La définition des flux migratoires internationaux, selon l’Organisation des Nations unies, correspond au « nombre de migrants internationaux arrivant dans un pays (immigrants), ou nombre de personnes quittant un pays (émigrants) pendant une période déterminée[1] ». Ce terme statistique doit être utilisé avec parcimonie. Il massifie un phénomène plus complexe et invisibilise des parcours individuels. Désincarner les mobilités, notamment forcées, tout en les montrant globales et en indiquant généralement qu’elles ne vont que dans une direction (qui serait du « Sud » vers le « Nord ») ne représente pas la réalité des faits et participe à faire le lit des discours xénophobes et racistes, tout en justifiant une politique migratoire plus ferme. Ainsi, il existe à des moments donnés des routes migratoires plus ou moins empruntées par tout un ensemble de personnes aux vécus singuliers, parties pour des raisons qui leurs sont propres, et qui ne vont pas connaître les mêmes facilités ou difficultés tout au long de cette route.

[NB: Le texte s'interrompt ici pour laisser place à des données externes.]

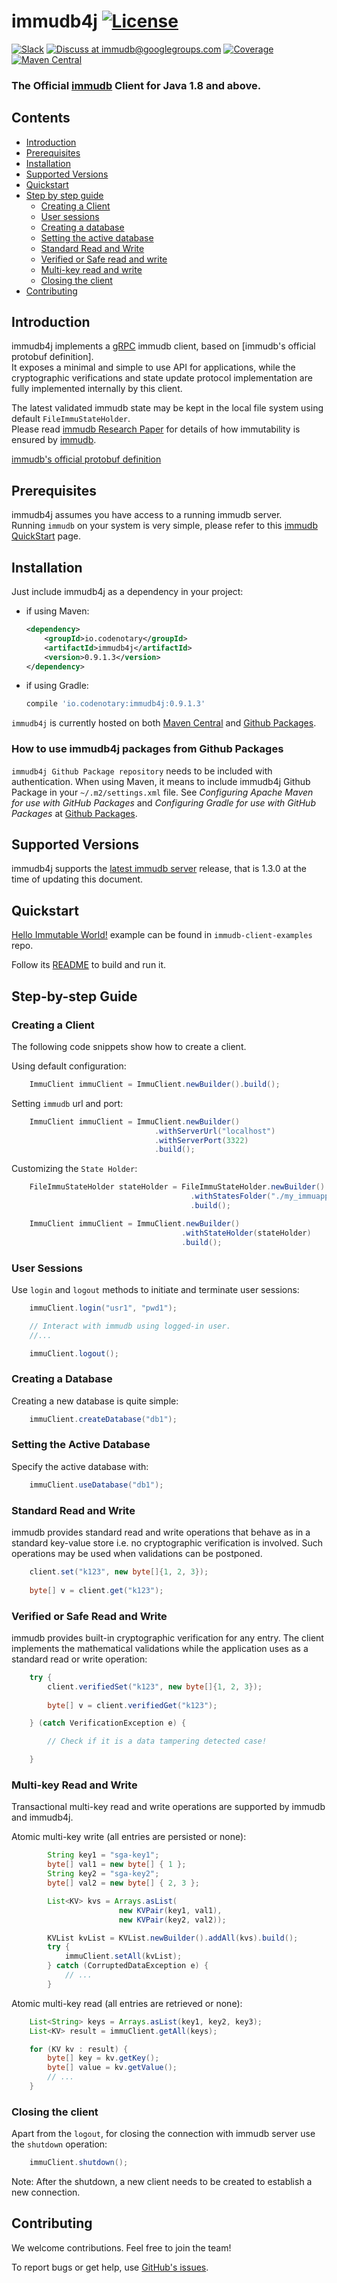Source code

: # immudb4j [![License](https://img.shields.io/github/license/codenotary/immudb4j)](LICENSE)

[![Slack](https://img.shields.io/badge/join%20slack-%23immutability-brightgreen.svg)](https://slack.vchain.us/)
[![Discuss at immudb@googlegroups.com](https://img.shields.io/badge/discuss-immudb%40googlegroups.com-blue.svg)](https://groups.google.com/group/immudb)
[![Coverage](https://coveralls.io/repos/github/codenotary/immudb4j/badge.svg?branch=master)](https://coveralls.io/github/codenotary/immudb4j?branch=master)
[![Maven Central](https://img.shields.io/maven-central/v/io.codenotary/immudb4j.svg?label=Maven%20Central)](https://search.maven.org/search?q=g:%22io.codenotary%22%20AND%20a:%22immudb4j%22)

### The Official [immudb] Client for Java 1.8 and above.

[immudb]: https://immudb.io/


## Contents

- [Introduction](#introduction)
- [Prerequisites](#prerequisites)
- [Installation](#installation)
- [Supported Versions](#supported-versions)
- [Quickstart](#quickstart)
- [Step by step guide](#step-by-step-guide)
    * [Creating a Client](#creating-a-client)
    * [User sessions](#user-sessions)
    * [Creating a database](#creating-a-database)
    * [Setting the active database](#setting-the-active-database)
    * [Standard Read and Write](#standard-read-and-write)
    * [Verified or Safe read and write](#verified-or-safe-read-and-write)
    * [Multi-key read and write](#multi-key-read-and-write)
    * [Closing the client](#creating-a-database)
- [Contributing](#contributing)

## Introduction

immudb4j implements a [gRPC] immudb client, based on [immudb's official protobuf definition].<br/>
It exposes a minimal and simple to use API for applications, while the cryptographic verifications and state update protocol implementation 
are fully implemented internally by this client.

The latest validated immudb state may be kept in the local file system using default `FileImmuStateHolder`.<br/>
Please read [immudb Research Paper] for details of how immutability is ensured by [immudb].

[gRPC]: https://grpc.io/
[immudb Research Paper]: https://immudb.io/
[immudb]: https://immudb.io/
[immudb's official protobuf definition](https://github.com/codenotary/immudb/blob/master/pkg/api/schema/schema.proto)

## Prerequisites

immudb4j assumes you have access to a running immudb server.<br/>
Running `immudb` on your system is very simple, please refer to this [immudb QuickStart](https://docs.immudb.io/master/quickstart.html) page.

## Installation

Just include immudb4j as a dependency in your project:
- if using Maven:
  ```xml
  <dependency>
      <groupId>io.codenotary</groupId>
      <artifactId>immudb4j</artifactId>
      <version>0.9.1.3</version>
  </dependency> 
  ```
- if using Gradle:
  ```groovy
  compile 'io.codenotary:immudb4j:0.9.1.3'
  ```

`immudb4j` is currently hosted on both [Maven Central] and [Github Packages].

[Github Packages]: https://docs.github.com/en/packages
[Maven Central]: https://search.maven.org/artifact/io.codenotary/immudb4j

### How to use immudb4j packages from Github Packages

`immudb4j Github Package repository` needs to be included with authentication.
When using Maven, it means to include immudb4j Github Package in your `~/.m2/settings.xml`
file. See _Configuring Apache Maven for use with GitHub Packages_ 
and _Configuring Gradle for use with GitHub Packages_ at [Github Packages].

## Supported Versions

immudb4j supports the [latest immudb server] release, that is 1.3.0 at the time of updating this document.

[latest immudb server]: https://github.com/codenotary/immudb/releases/tag/v1.3.0

## Quickstart

[Hello Immutable World!] example can be found in `immudb-client-examples` repo.

[Hello Immutable World!]: https://github.com/codenotary/immudb-client-examples/tree/master/java

Follow its [README](https://github.com/codenotary/immudb-client-examples/blob/master/java/README.md) to build and run it.

## Step-by-step Guide

### Creating a Client

The following code snippets show how to create a client.

Using default configuration:
```java
    ImmuClient immuClient = ImmuClient.newBuilder().build();
```

Setting `immudb` url and port:
```java
    ImmuClient immuClient = ImmuClient.newBuilder()
                                .withServerUrl("localhost")
                                .withServerPort(3322)
                                .build();
```

Customizing the `State Holder`:
```java
    FileImmuStateHolder stateHolder = FileImmuStateHolder.newBuilder()
                                        .withStatesFolder("./my_immuapp_states")
                                        .build();

    ImmuClient immuClient = ImmuClient.newBuilder()
                                      .withStateHolder(stateHolder)
                                      .build();
```

### User Sessions

Use `login` and `logout` methods to initiate and terminate user sessions:

```java
    immuClient.login("usr1", "pwd1");

    // Interact with immudb using logged-in user.
    //...

    immuClient.logout();
```

### Creating a Database

Creating a new database is quite simple:

```java
    immuClient.createDatabase("db1");
```

### Setting the Active Database

Specify the active database with:

```java
    immuClient.useDatabase("db1");
```

### Standard Read and Write

immudb provides standard read and write operations that behave as in a standard
key-value store i.e. no cryptographic verification is involved. Such operations
may be used when validations can be postponed.

```java
    client.set("k123", new byte[]{1, 2, 3});
    
    byte[] v = client.get("k123");
```

### Verified or Safe Read and Write

immudb provides built-in cryptographic verification for any entry. The client
implements the mathematical validations while the application uses as a standard
read or write operation:

```java
    try {
        client.verifiedSet("k123", new byte[]{1, 2, 3});
    
        byte[] v = client.verifiedGet("k123");

    } (catch VerificationException e) {

        // Check if it is a data tampering detected case!

    }
```

### Multi-key Read and Write

Transactional multi-key read and write operations are supported by immudb and immudb4j.

Atomic multi-key write (all entries are persisted or none):

```java
        String key1 = "sga-key1";
        byte[] val1 = new byte[] { 1 };
        String key2 = "sga-key2";
        byte[] val2 = new byte[] { 2, 3 };

        List<KV> kvs = Arrays.asList(
                        new KVPair(key1, val1), 
                        new KVPair(key2, val2));

        KVList kvList = KVList.newBuilder().addAll(kvs).build();
        try {
            immuClient.setAll(kvList);
        } catch (CorruptedDataException e) {
            // ...
        }
```

Atomic multi-key read (all entries are retrieved or none):

```java
    List<String> keys = Arrays.asList(key1, key2, key3);
    List<KV> result = immuClient.getAll(keys);

    for (KV kv : result) {
        byte[] key = kv.getKey();
        byte[] value = kv.getValue();
        // ...
    }
```

### Closing the client

Apart from the `logout`, for closing the connection with immudb server use the `shutdown` operation:
 
```java
    immuClient.shutdown();
```

Note: After the shutdown, a new client needs to be created to establish a new connection.

## Contributing

We welcome contributions. Feel free to join the team!

To report bugs or get help, use [GitHub's issues].

[GitHub's issues]: https://github.com/codenotary/immudb4j/issues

La Cimade préfère employer les termes de « parcours migratoires », de « personnes migrantes » et tout simplement de « personnes » : ils permettent de mieux saisir le caractère individuel des vécus, et d’humaniser des parcours de personnes souvent homogénéisées dans les discours.

Quels sont les principaux flux migratoires ?

En 2020, selon les Nations unies, les migrant·e·s internationaux·ales représentent 280,6 millions de personnes, soit 3,6 % de la population mondiale[2].

Voir la définition de Migrant·e·s internationaux·ales

Les migrations se font principalement entre pays à fort niveau de développement. 190 millions des migrant∙e∙s internationaux∙les, soit près de 67 %, résident dans un pays à IDH (indice de développement humain) très élevé ou élevé. Ces deux catégories sont également les pays d’émigration les plus importants : ils étaient à l’origine de 162 millions des personnes migrantes en 2020, soit 58%[3]. Ainsi, ces pays sont donc à la fois attractifs et émetteurs de migrant·e·s internationaux·ales. Par ailleurs, cette migration en provenance de pays à développement humain élevé et très élevé à destination d’autres pays de ces catégories a fortement augmenté depuis 1995.

De manière générale, la majorité des mouvements migratoires sont intracontinentaux. Ainsi, en 2020, 52,5% des migrant·e·s internationaux·ales ressortissant·e·s d’un pays d’Afrique vivaient dans un pays du même continent. C’était également le cas pour 60% des migrant·e·s internationaux·ales ressortissant·e·s d’un pays d’Asie, et 70% pour ceux d’Europe[4].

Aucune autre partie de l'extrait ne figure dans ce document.